Torna al testo latino

 

 

 

  Chi propone leggi e regole di vita deve essere il primo ad osservarle

 

E se il popolo liberamente (lett.: libero) sceglierà a chi affidarsi e sceglierà, se solo vuole essere salvo, tutti i migliori, di sicuro la salvezza delle città viene a trovarsi nelle deliberazione degli ottimi, soprattutto perché la natura ha destinato non solo che i sommi per virtù ed animo siano a capo di quelli più deboli, ma anche che questi (più deboli) vogliano obbedire ai sommi.
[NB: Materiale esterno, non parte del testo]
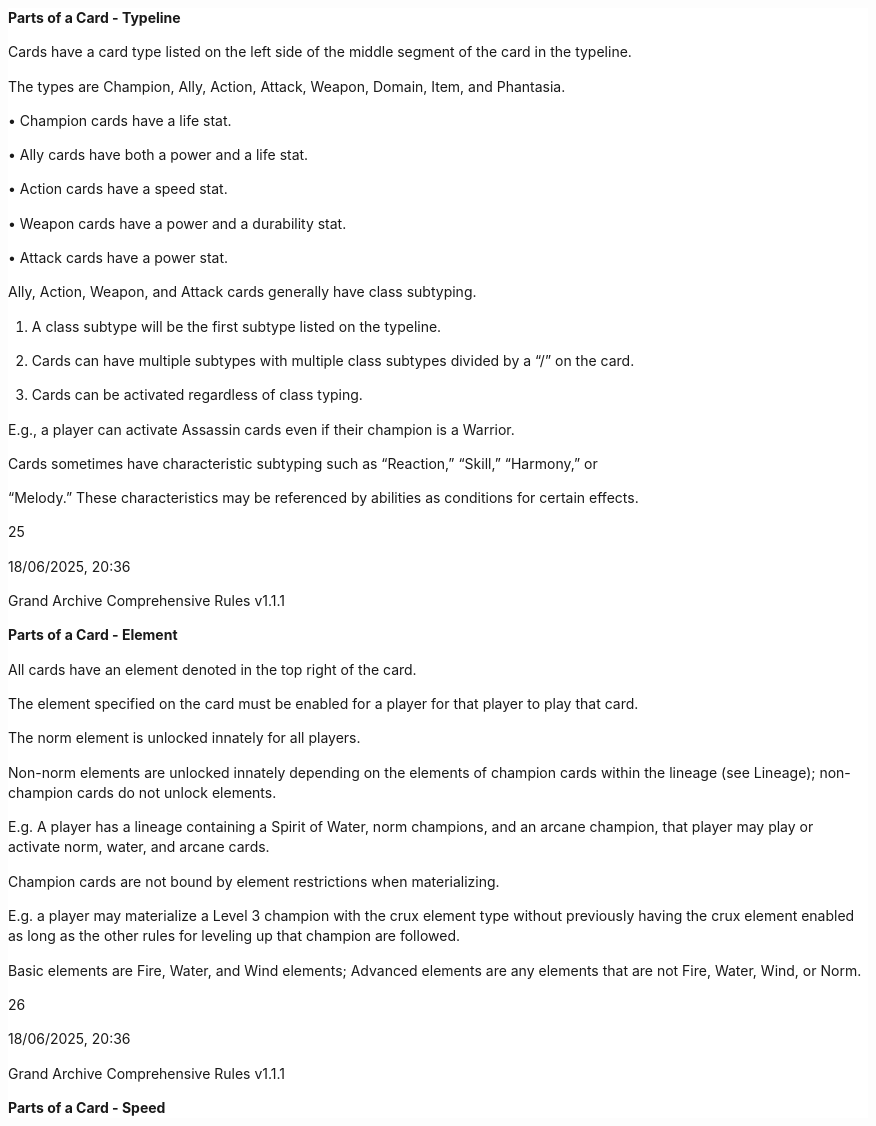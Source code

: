 **Parts of a Card - Typeline**

Cards have a card type listed on the left side of the middle segment of the card in the typeline. 

The types are Champion, Ally,  Action, Attack,  Weapon, Domain, Item, and Phantasia. 

• Champion cards have a life stat. 

• Ally cards have both a power and a life stat. 

• Action cards have a speed stat. 

• Weapon cards have a power and a durability stat. 

• Attack cards have a power stat. 

Ally, Action, Weapon, and Attack cards generally have class subtyping. 

1. A class subtype will be the first subtype listed on the typeline. 

2. Cards can have multiple subtypes with multiple class subtypes divided by a “/” on the card. 

3. Cards can be activated regardless of class typing. 

E.g., a player can activate Assassin cards even if their champion is a Warrior. 

Cards sometimes have characteristic subtyping such as “Reaction,” “Skill,” “Harmony,” or 

“Melody.” These characteristics may be referenced by abilities as conditions for certain effects. 

25

18/06/2025, 20:36

Grand Archive Comprehensive Rules v1.1.1

**Parts of a Card - Element**

All cards have an element denoted in the top right of the card. 

The element specified on the card must be enabled for a player for that player to play that card. 

The norm element is unlocked innately for all players. 

Non-norm elements are unlocked innately depending on the elements of champion cards within the lineage \(see Lineage\); non-champion cards do not unlock elements. 

E.g. A player has a lineage containing a Spirit of Water, norm champions, and an arcane champion, that player may play or activate norm, water, and arcane cards. 

Champion cards are not bound by element restrictions when materializing. 

E.g. a player may materialize a Level 3 champion with the crux element type without previously having the crux element enabled as long as the other rules for leveling up that champion are followed. 

Basic elements are Fire, Water, and Wind elements; Advanced elements are any elements that are not Fire, Water, Wind, or Norm. 

26

18/06/2025, 20:36

Grand Archive Comprehensive Rules v1.1.1

**Parts of a Card - Speed**
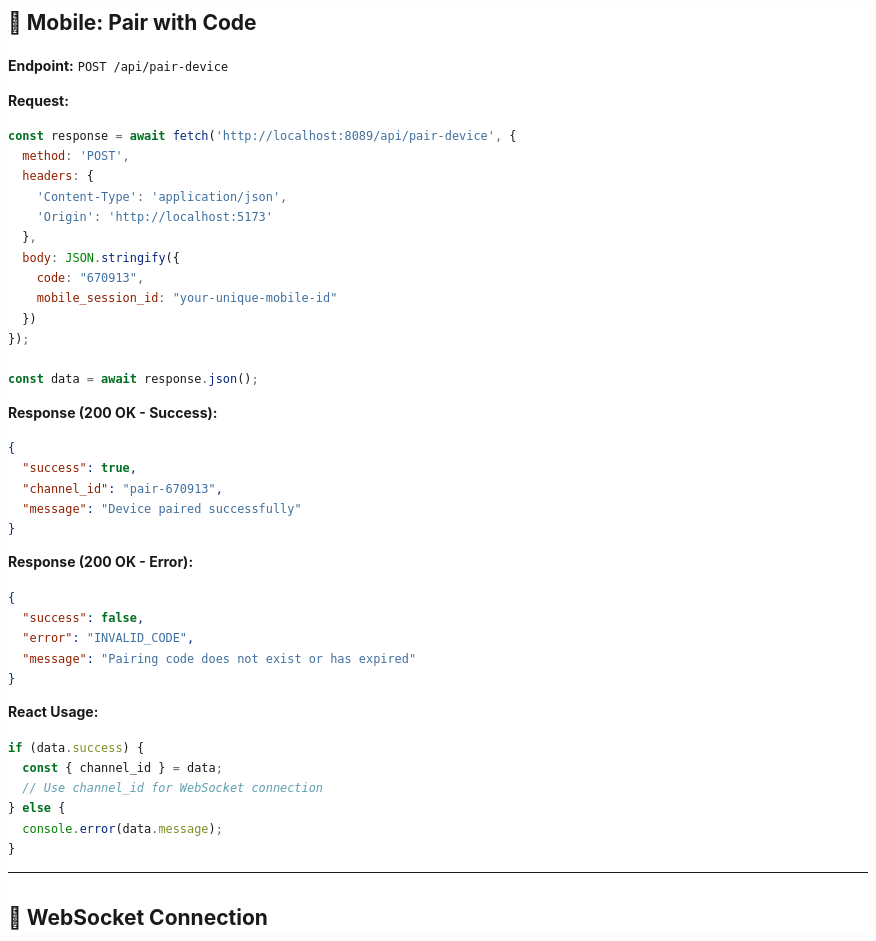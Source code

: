 
## 📱 Mobile: Pair with Code

**Endpoint:** `POST /api/pair-device`

**Request:**
```javascript
const response = await fetch('http://localhost:8089/api/pair-device', {
  method: 'POST',
  headers: {
    'Content-Type': 'application/json',
    'Origin': 'http://localhost:5173'
  },
  body: JSON.stringify({
    code: "670913",
    mobile_session_id: "your-unique-mobile-id"
  })
});

const data = await response.json();
```

**Response (200 OK - Success):**
```json
{
  "success": true,
  "channel_id": "pair-670913",
  "message": "Device paired successfully"
}
```

**Response (200 OK - Error):**
```json
{
  "success": false,
  "error": "INVALID_CODE",
  "message": "Pairing code does not exist or has expired"
}
```

**React Usage:**
```javascript
if (data.success) {
  const { channel_id } = data;
  // Use channel_id for WebSocket connection
} else {
  console.error(data.message);
}
```

---

## 🔌 WebSocket Connection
Ma dicono che questa ottima condizione sia stata capovolta dalle opinioni distorte degli uomini, i quali, non conoscendo la virtù (lett.: per ignoranza della virtù), che non solo si trova in pochi, ma anche da pochi è giudicata e vista, ritengono che i migliori siano (ora) gli uomini ricchi e molto agiati ora quelli nati da nobile famiglia. Per questo errore del volgo da quando incominciarono a reggere lo Stato la potenza di pochi, non le virtù, quei capi stanno attaccati coi denti al nome di ottimati, ma nella sostanza non possiedono quel nome. Infatti ricchezza, nome, potenza, privi di saggezza e di misura nel (lett.: di) vivere e nel (lett.: di) comandare ad altri, sono pieni di sconvenienza e di arrogante superbia e non vi è nessuna forma di governo più snaturata di quella in cui i più ricchi sono ritenuti i migliori. Quando invece la virtù governa lo Stato, che cosa può esserci di più nobile? Quando colui che comanda ad altri, non è schiavo egli stesso di nessuna passione, quando ha abbracciato egli stesso quelle norme alle quali ammaestra e chiama i cittadini, né impone al popolo leggi alle quali egli stesso non obbedisca, ma propone ai suoi concittadini la sua vita come legge.